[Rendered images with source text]
■ ■ ■
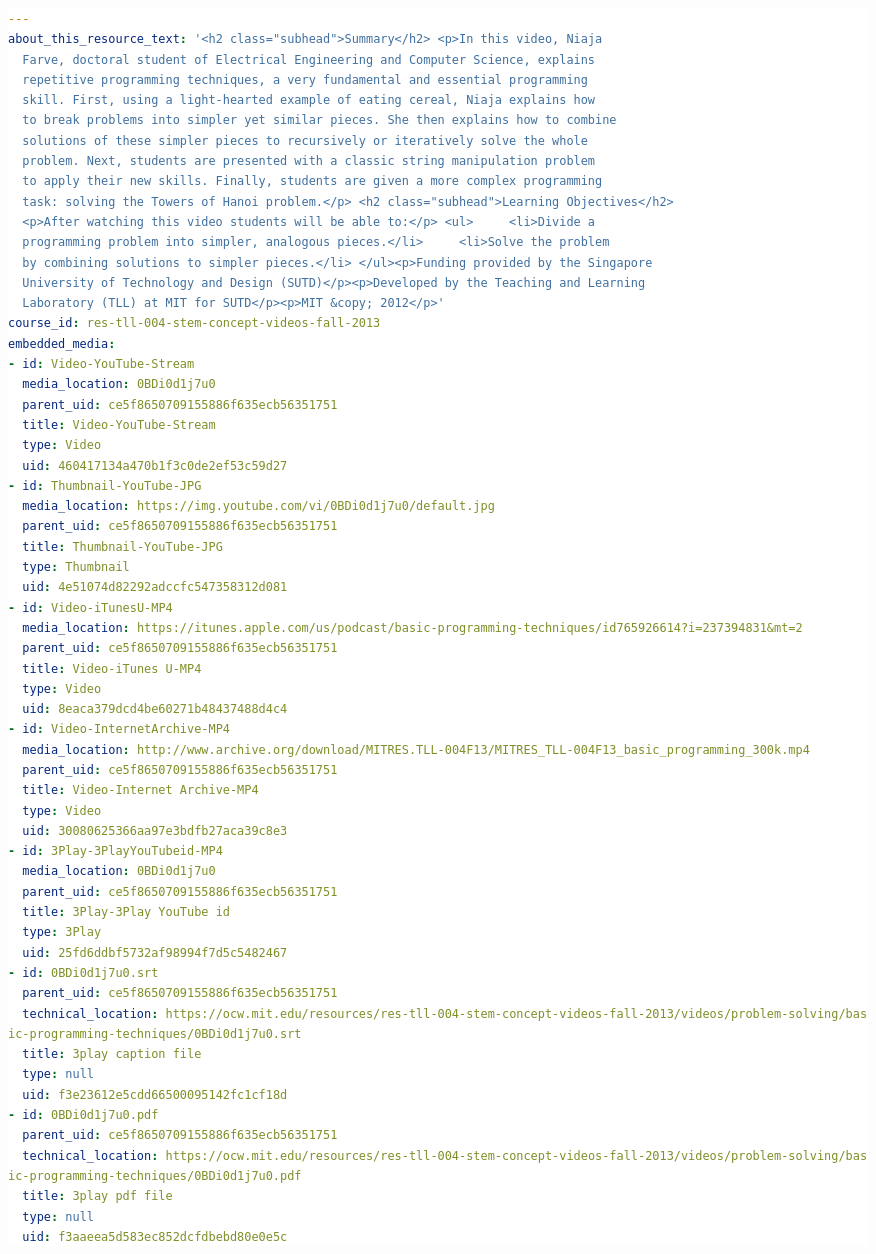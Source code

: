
 ```yaml
---
about_this_resource_text: '<h2 class="subhead">Summary</h2> <p>In this video, Niaja
  Farve, doctoral student of Electrical Engineering and Computer Science, explains
  repetitive programming techniques, a very fundamental and essential programming
  skill. First, using a light-hearted example of eating cereal, Niaja explains how
  to break problems into simpler yet similar pieces. She then explains how to combine
  solutions of these simpler pieces to recursively or iteratively solve the whole
  problem. Next, students are presented with a classic string manipulation problem
  to apply their new skills. Finally, students are given a more complex programming
  task: solving the Towers of Hanoi problem.</p> <h2 class="subhead">Learning Objectives</h2>
  <p>After watching this video students will be able to:</p> <ul>     <li>Divide a
  programming problem into simpler, analogous pieces.</li>     <li>Solve the problem
  by combining solutions to simpler pieces.</li> </ul><p>Funding provided by the Singapore
  University of Technology and Design (SUTD)</p><p>Developed by the Teaching and Learning
  Laboratory (TLL) at MIT for SUTD</p><p>MIT &copy; 2012</p>'
course_id: res-tll-004-stem-concept-videos-fall-2013
embedded_media:
- id: Video-YouTube-Stream
  media_location: 0BDi0d1j7u0
  parent_uid: ce5f8650709155886f635ecb56351751
  title: Video-YouTube-Stream
  type: Video
  uid: 460417134a470b1f3c0de2ef53c59d27
- id: Thumbnail-YouTube-JPG
  media_location: https://img.youtube.com/vi/0BDi0d1j7u0/default.jpg
  parent_uid: ce5f8650709155886f635ecb56351751
  title: Thumbnail-YouTube-JPG
  type: Thumbnail
  uid: 4e51074d82292adccfc547358312d081
- id: Video-iTunesU-MP4
  media_location: https://itunes.apple.com/us/podcast/basic-programming-techniques/id765926614?i=237394831&mt=2
  parent_uid: ce5f8650709155886f635ecb56351751
  title: Video-iTunes U-MP4
  type: Video
  uid: 8eaca379dcd4be60271b48437488d4c4
- id: Video-InternetArchive-MP4
  media_location: http://www.archive.org/download/MITRES.TLL-004F13/MITRES_TLL-004F13_basic_programming_300k.mp4
  parent_uid: ce5f8650709155886f635ecb56351751
  title: Video-Internet Archive-MP4
  type: Video
  uid: 30080625366aa97e3bdfb27aca39c8e3
- id: 3Play-3PlayYouTubeid-MP4
  media_location: 0BDi0d1j7u0
  parent_uid: ce5f8650709155886f635ecb56351751
  title: 3Play-3Play YouTube id
  type: 3Play
  uid: 25fd6ddbf5732af98994f7d5c5482467
- id: 0BDi0d1j7u0.srt
  parent_uid: ce5f8650709155886f635ecb56351751
  technical_location: https://ocw.mit.edu/resources/res-tll-004-stem-concept-videos-fall-2013/videos/problem-solving/basic-programming-techniques/0BDi0d1j7u0.srt
  title: 3play caption file
  type: null
  uid: f3e23612e5cdd66500095142fc1cf18d
- id: 0BDi0d1j7u0.pdf
  parent_uid: ce5f8650709155886f635ecb56351751
  technical_location: https://ocw.mit.edu/resources/res-tll-004-stem-concept-videos-fall-2013/videos/problem-solving/basic-programming-techniques/0BDi0d1j7u0.pdf
  title: 3play pdf file
  type: null
  uid: f3aaeea5d583ec852dcfdbebd80e0e5c
```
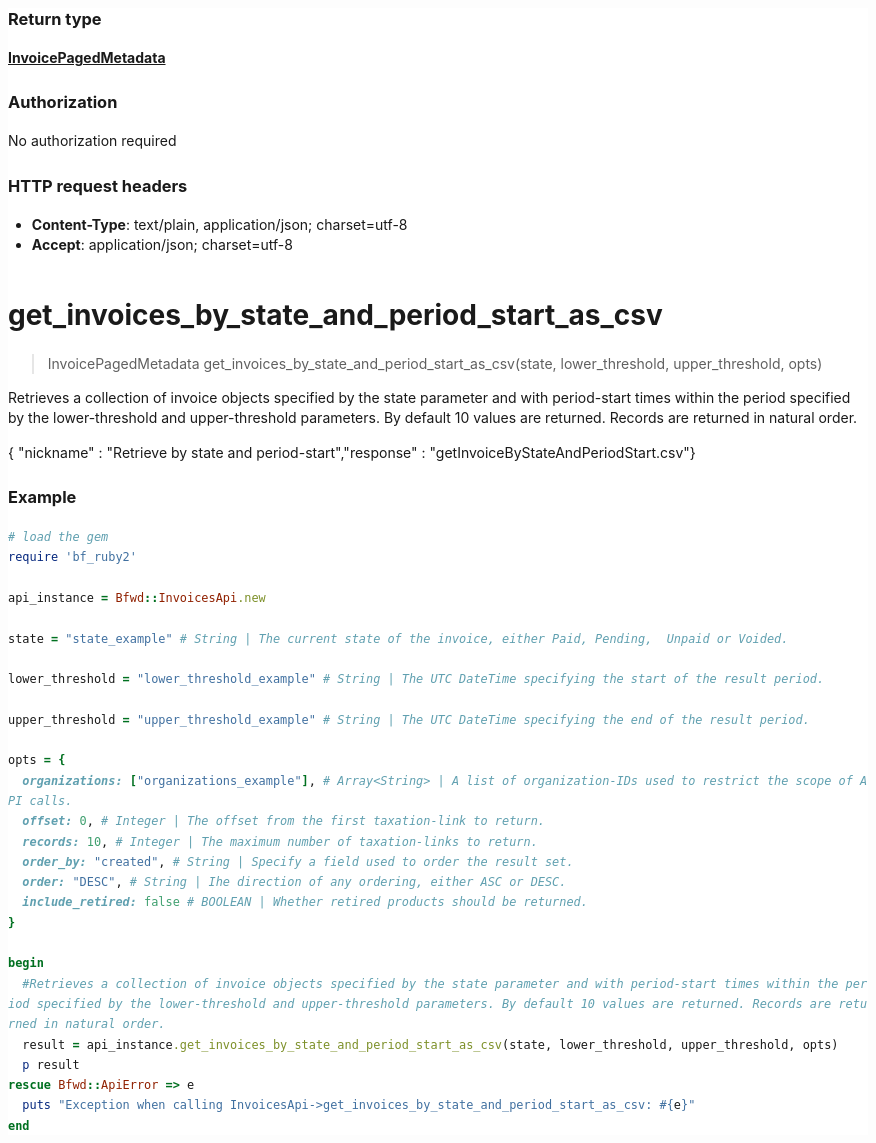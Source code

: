 ### Return type

[**InvoicePagedMetadata**](InvoicePagedMetadata.md)

### Authorization

No authorization required

### HTTP request headers

 - **Content-Type**: text/plain, application/json; charset=utf-8
 - **Accept**: application/json; charset=utf-8



# **get_invoices_by_state_and_period_start_as_csv**
> InvoicePagedMetadata get_invoices_by_state_and_period_start_as_csv(state, lower_threshold, upper_threshold, opts)

Retrieves a collection of invoice objects specified by the state parameter and with period-start times within the period specified by the lower-threshold and upper-threshold parameters. By default 10 values are returned. Records are returned in natural order.

{ \"nickname\" : \"Retrieve by state and period-start\",\"response\" : \"getInvoiceByStateAndPeriodStart.csv\"}

### Example
```ruby
# load the gem
require 'bf_ruby2'

api_instance = Bfwd::InvoicesApi.new

state = "state_example" # String | The current state of the invoice, either Paid, Pending,  Unpaid or Voided.

lower_threshold = "lower_threshold_example" # String | The UTC DateTime specifying the start of the result period.

upper_threshold = "upper_threshold_example" # String | The UTC DateTime specifying the end of the result period.

opts = { 
  organizations: ["organizations_example"], # Array<String> | A list of organization-IDs used to restrict the scope of API calls.
  offset: 0, # Integer | The offset from the first taxation-link to return.
  records: 10, # Integer | The maximum number of taxation-links to return.
  order_by: "created", # String | Specify a field used to order the result set.
  order: "DESC", # String | Ihe direction of any ordering, either ASC or DESC.
  include_retired: false # BOOLEAN | Whether retired products should be returned.
}

begin
  #Retrieves a collection of invoice objects specified by the state parameter and with period-start times within the period specified by the lower-threshold and upper-threshold parameters. By default 10 values are returned. Records are returned in natural order.
  result = api_instance.get_invoices_by_state_and_period_start_as_csv(state, lower_threshold, upper_threshold, opts)
  p result
rescue Bfwd::ApiError => e
  puts "Exception when calling InvoicesApi->get_invoices_by_state_and_period_start_as_csv: #{e}"
end
```
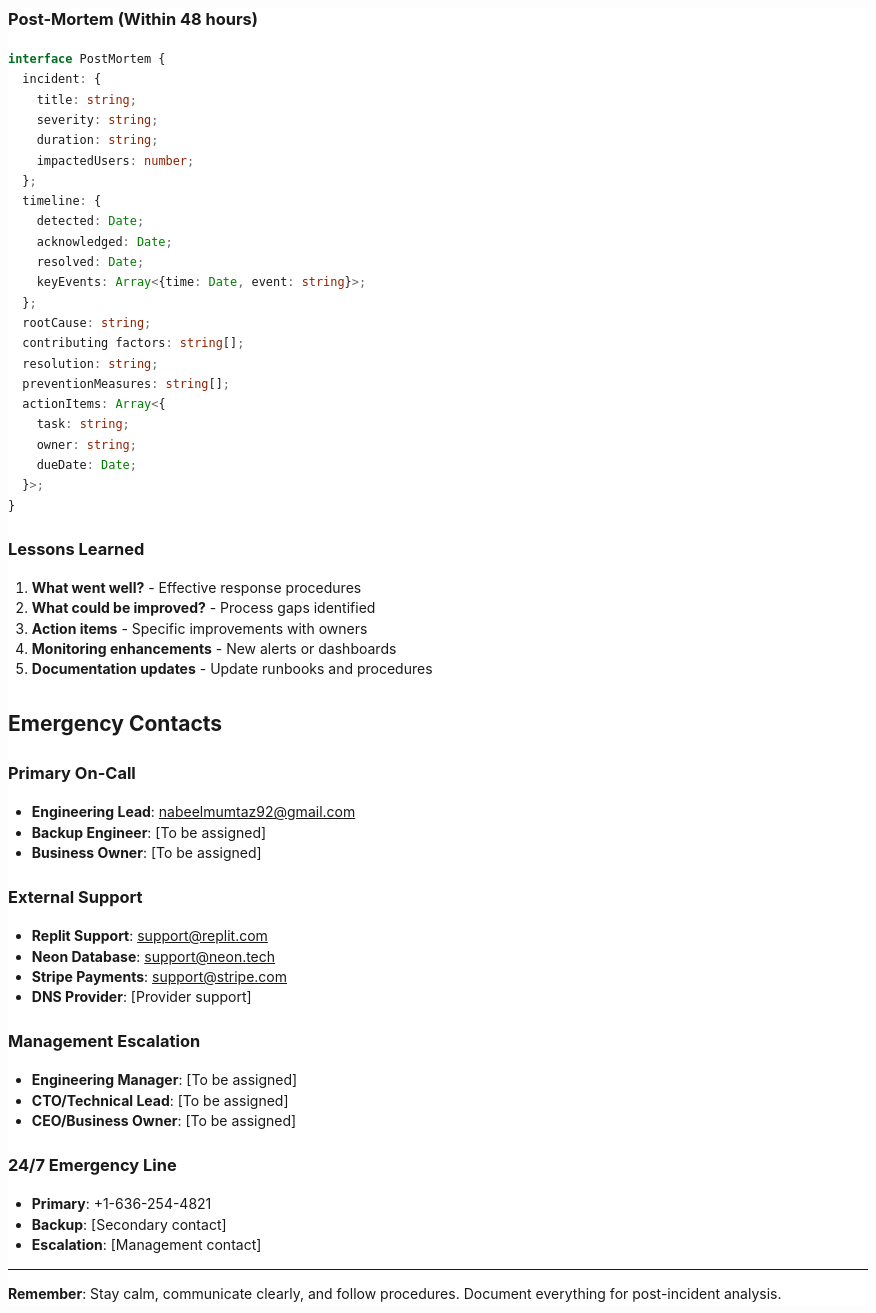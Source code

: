 ### Post-Mortem (Within 48 hours)
```typescript
interface PostMortem {
  incident: {
    title: string;
    severity: string;
    duration: string;
    impactedUsers: number;
  };
  timeline: {
    detected: Date;
    acknowledged: Date;
    resolved: Date;
    keyEvents: Array<{time: Date, event: string}>;
  };
  rootCause: string;
  contributing factors: string[];
  resolution: string;
  preventionMeasures: string[];
  actionItems: Array<{
    task: string;
    owner: string;
    dueDate: Date;
  }>;
}
```

### Lessons Learned
1. **What went well?** - Effective response procedures
2. **What could be improved?** - Process gaps identified
3. **Action items** - Specific improvements with owners
4. **Monitoring enhancements** - New alerts or dashboards
5. **Documentation updates** - Update runbooks and procedures

## Emergency Contacts

### Primary On-Call
- **Engineering Lead**: nabeelmumtaz92@gmail.com
- **Backup Engineer**: [To be assigned]
- **Business Owner**: [To be assigned]

### External Support
- **Replit Support**: support@replit.com
- **Neon Database**: support@neon.tech  
- **Stripe Payments**: support@stripe.com
- **DNS Provider**: [Provider support]

### Management Escalation
- **Engineering Manager**: [To be assigned]
- **CTO/Technical Lead**: [To be assigned]  
- **CEO/Business Owner**: [To be assigned]

### 24/7 Emergency Line
- **Primary**: +1-636-254-4821
- **Backup**: [Secondary contact]
- **Escalation**: [Management contact]

---

**Remember**: Stay calm, communicate clearly, and follow procedures. Document everything for post-incident analysis.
■ ■ ■
● **WHAT TO WORK ON**: For every line above with the word "result" in it, make a copy.

● **ANSWER SECTION**:
lower_threshold = "lower_threshold_example" # String | The UTC DateTime specifying the start of the result period.
upper_threshold = "upper_threshold_example" # String | The UTC DateTime specifying the end of the result period.
  order_by: "created", # String | Specify a field used to order the result set.
  result = api_instance.get_invoices_by_state_and_period_start_as_csv(state, lower_threshold, upper_threshold, opts)
  p result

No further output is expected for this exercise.